*About this exercise*.
All lines of the records below that contain the word "made" must be listed.

*Information provided*.
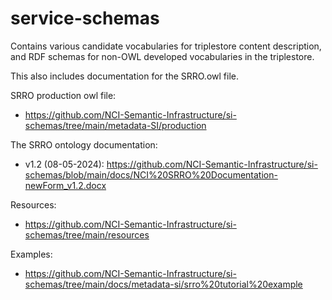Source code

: # service-schemas
Contains various candidate vocabularies for triplestore content description, and RDF schemas for non-OWL developed vocabularies in the triplestore.

This also includes documentation for the SRRO.owl file.

SRRO production owl file:
- https://github.com/NCI-Semantic-Infrastructure/si-schemas/tree/main/metadata-SI/production
  
The SRRO ontology documentation:
- v1.2 (08-05-2024): https://github.com/NCI-Semantic-Infrastructure/si-schemas/blob/main/docs/NCI%20SRRO%20Documentation-newForm_v1.2.docx 

Resources:
- https://github.com/NCI-Semantic-Infrastructure/si-schemas/tree/main/resources 

Examples:
- https://github.com/NCI-Semantic-Infrastructure/si-schemas/tree/main/docs/metadata-si/srro%20tutorial%20example 
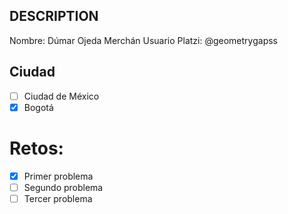 ## DESCRIPTION

Nombre: Dúmar Ojeda Merchán
Usuario Platzi: @geometrygapss

## Ciudad
- [ ] Ciudad de México
- [X] Bogotá

# Retos:
  - [X] Primer problema
  - [ ] Segundo problema
  - [ ] Tercer problema
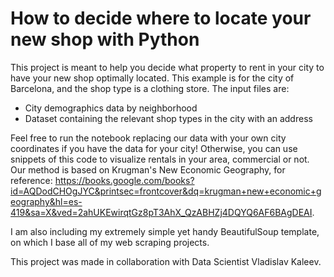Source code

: # How to decide where to locate your new shop with Python

This project is meant to help you decide what property to rent in your city to have your new shop optimally located. This example is for the city of Barcelona, and the shop type is a clothing store. 
The input files are:
* City demographics data by neighborhood
* Dataset containing the relevant shop types in the city with an address

Feel free to run the notebook replacing our data with your own city coordinates if you have the data for your city! Otherwise, you can use snippets of this code to visualize rentals in your area, commercial or not. Our method is based on Krugman's New Economic Geography, for reference: https://books.google.com/books?id=AQDodCHOgJYC&printsec=frontcover&dq=krugman+new+economic+geography&hl=es-419&sa=X&ved=2ahUKEwirqtGz8pT3AhX_QzABHZj4DQYQ6AF6BAgDEAI.

I am also including my extremely simple yet handy BeautifulSoup template, on which I base all of my web scraping projects. 

This project was made in collaboration with Data Scientist Vladislav Kaleev.

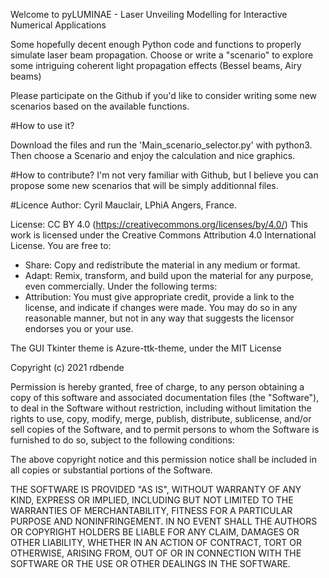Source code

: Welcome to pyLUMINAE - Laser Unveiling Modelling for Interactive Numerical Applications

Some hopefully decent enough Python code and functions to properly simulate laser beam propagation.
Choose or write a "scenario" to explore some intriguing coherent light propagation effects (Bessel beams, Airy beams)

Please participate on the Github if you'd like to consider writing some new scenarios based on the available functions.

#How to use it?

Download the files and run the 'Main_scenario_selector.py' with python3. 
Then choose a Scenario and enjoy the calculation and nice graphics.

#How to contribute?
I'm not very familiar with Github, but I believe you can propose some new scenarios that will be simply additionnal files. 

#Licence
Author: Cyril Mauclair, LPhiA Angers, France.

License: CC BY 4.0 (https://creativecommons.org/licenses/by/4.0/)
This work is licensed under the Creative Commons Attribution 4.0 International License.
You are free to:
- Share: Copy and redistribute the material in any medium or format.
- Adapt: Remix, transform, and build upon the material for any purpose, even commercially.
Under the following terms:
- Attribution: You must give appropriate credit, provide a link to the license, 
  and indicate if changes were made. You may do so in any reasonable manner, 
  but not in any way that suggests the licensor endorses you or your use.

The GUI Tkinter theme is Azure-ttk-theme, under the MIT License

Copyright (c) 2021 rdbende

Permission is hereby granted, free of charge, to any person obtaining a copy
of this software and associated documentation files (the "Software"), to deal
in the Software without restriction, including without limitation the rights
to use, copy, modify, merge, publish, distribute, sublicense, and/or sell
copies of the Software, and to permit persons to whom the Software is
furnished to do so, subject to the following conditions:

The above copyright notice and this permission notice shall be included in all
copies or substantial portions of the Software.

THE SOFTWARE IS PROVIDED "AS IS", WITHOUT WARRANTY OF ANY KIND, EXPRESS OR
IMPLIED, INCLUDING BUT NOT LIMITED TO THE WARRANTIES OF MERCHANTABILITY,
FITNESS FOR A PARTICULAR PURPOSE AND NONINFRINGEMENT. IN NO EVENT SHALL THE
AUTHORS OR COPYRIGHT HOLDERS BE LIABLE FOR ANY CLAIM, DAMAGES OR OTHER
LIABILITY, WHETHER IN AN ACTION OF CONTRACT, TORT OR OTHERWISE, ARISING FROM,
OUT OF OR IN CONNECTION WITH THE SOFTWARE OR THE USE OR OTHER DEALINGS IN THE
SOFTWARE.

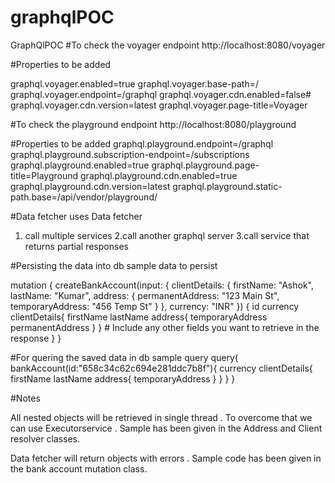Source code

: # graphqlPOC
GraphQlPOC
#To check the voyager endpoint 
http://localhost:8080/voyager

#Properties to be added 

graphql.voyager.enabled=true
graphql.voyager.base-path=/
graphql.voyager.endpoint=/graphql
graphql.voyager.cdn.enabled=false#
graphql.voyager.cdn.version=latest
graphql.voyager.page-title=Voyager

#To check the playground endpoint 
http://localhost:8080/playground

#Properties to be added
graphql.playground.endpoint=/graphql
graphql.playground.subscription-endpoint=/subscriptions
graphql.playground.enabled=true
graphql.playground.page-title=Playground
graphql.playground.cdn.enabled=true
graphql.playground.cdn.version=latest
graphql.playground.static-path.base=/api/vendor/playground/

#Data fetcher uses 
Data fetcher 
1. call multiple services 
2.call another graphql server 
3.call service that returns partial responses

#Persisting the data into db sample data to persist

mutation {
  createBankAccount(input: {
    clientDetails: {
      firstName: "Ashok",
      lastName: "Kumar",
      address: {
        permanentAddress: "123 Main St",
        temporaryAddress: "456 Temp St"
      }
    },
    currency: "INR"
  }) {
    id
    currency
    clientDetails{
      firstName
      lastName
      address{
        temporaryAddress
        permanentAddress
      }
    }
    # Include any other fields you want to retrieve in the response
  }
}

#For quering the saved data in db sample query
query{
  bankAccount(id:"658c34c62c694e281ddc7b8f"){
    currency
    clientDetails{
      firstName
      lastName
      address{
        temporaryAddress
      }
    }
  }
}

#Notes 

All nested objects will be retrieved in single thread . To overcome that we can use Executorservice . Sample has been given in the Address and Client resolver classes.

Data fetcher will return objects with errors . Sample code has been given in the bank account mutation class.




		 



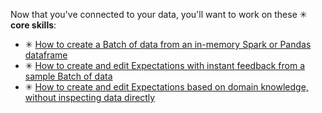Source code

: Now that you've connected to your data, you'll want to work on these ✳ **core skills**:

- ✳ [How to create a Batch of data from an in-memory Spark or Pandas dataframe](/docs/guides/connecting_to_your_data/how_to_create_a_batch_of_data_from_an_in_memory_spark_or_pandas_dataframe)
- ✳ [How to create and edit Expectations with instant feedback from a sample Batch of data](/docs/guides/expectations/how_to_create_and_edit_expectations_with_instant_feedback_from_a_sample_batch_of_data)
- ✳ [How to create and edit Expectations based on domain knowledge, without inspecting data directly](/docs/guides/expectations/how_to_create_and_edit_expectations_with_instant_feedback_from_a_sample_batch_of_data)
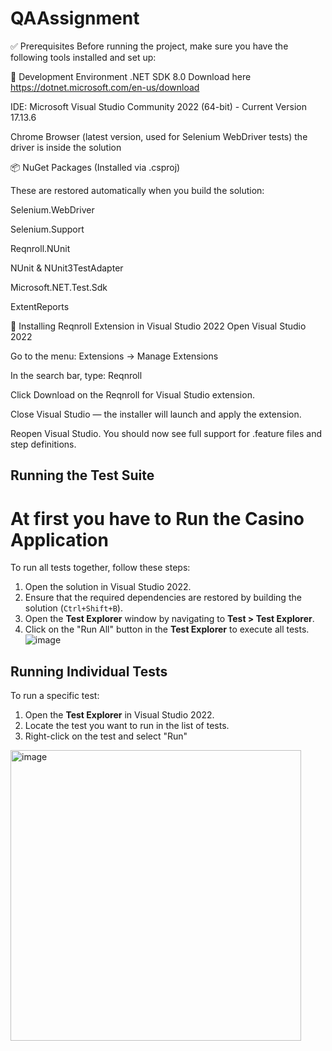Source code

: # QAAssignment
✅ Prerequisites
Before running the project, make sure you have the following tools installed and set up:

🧰 Development Environment
.NET SDK 8.0
Download here
https://dotnet.microsoft.com/en-us/download

IDE:
Microsoft Visual Studio Community 2022 (64-bit) - Current Version 17.13.6

Chrome Browser (latest version, used for Selenium WebDriver tests) the driver is inside the solution


📦 NuGet Packages (Installed via .csproj)

These are restored automatically when you build the solution:

Selenium.WebDriver

Selenium.Support

Reqnroll.NUnit

NUnit & NUnit3TestAdapter

Microsoft.NET.Test.Sdk

ExtentReports

🔧 Installing Reqnroll Extension in Visual Studio 2022
Open Visual Studio 2022

Go to the menu:
Extensions → Manage Extensions

In the search bar, type:
Reqnroll

Click Download on the Reqnroll for Visual Studio extension.

Close Visual Studio — the installer will launch and apply the extension.

Reopen Visual Studio. You should now see full support for .feature files and step definitions.

## Running the Test Suite
# At first you have to Run the Casino Application
To run all tests together, follow these steps:

1. Open the solution in Visual Studio 2022.
2. Ensure that the required dependencies are restored by building the solution (`Ctrl+Shift+B`).
3. Open the __Test Explorer__ window by navigating to __Test > Test Explorer__.
4. Click on the "Run All" button in the __Test Explorer__ to execute all tests.
![image](https://github.com/user-attachments/assets/a2b3b90a-ca88-4693-b18a-459c5fa6a93b)


## Running Individual Tests

To run a specific test:

1. Open the __Test Explorer__ in Visual Studio 2022.
2. Locate the test you want to run in the list of tests.
3. Right-click on the test and select "Run"
<img width="465" alt="image" src="https://github.com/user-attachments/assets/4e3f63ea-0f58-459a-b82a-73f06f6ac4fb" />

*Solution to the exercise*.
This project was made in collaboration with Data Scientist Vladislav Kaleev.
  and indicate if changes were made. You may do so in any reasonable manner, 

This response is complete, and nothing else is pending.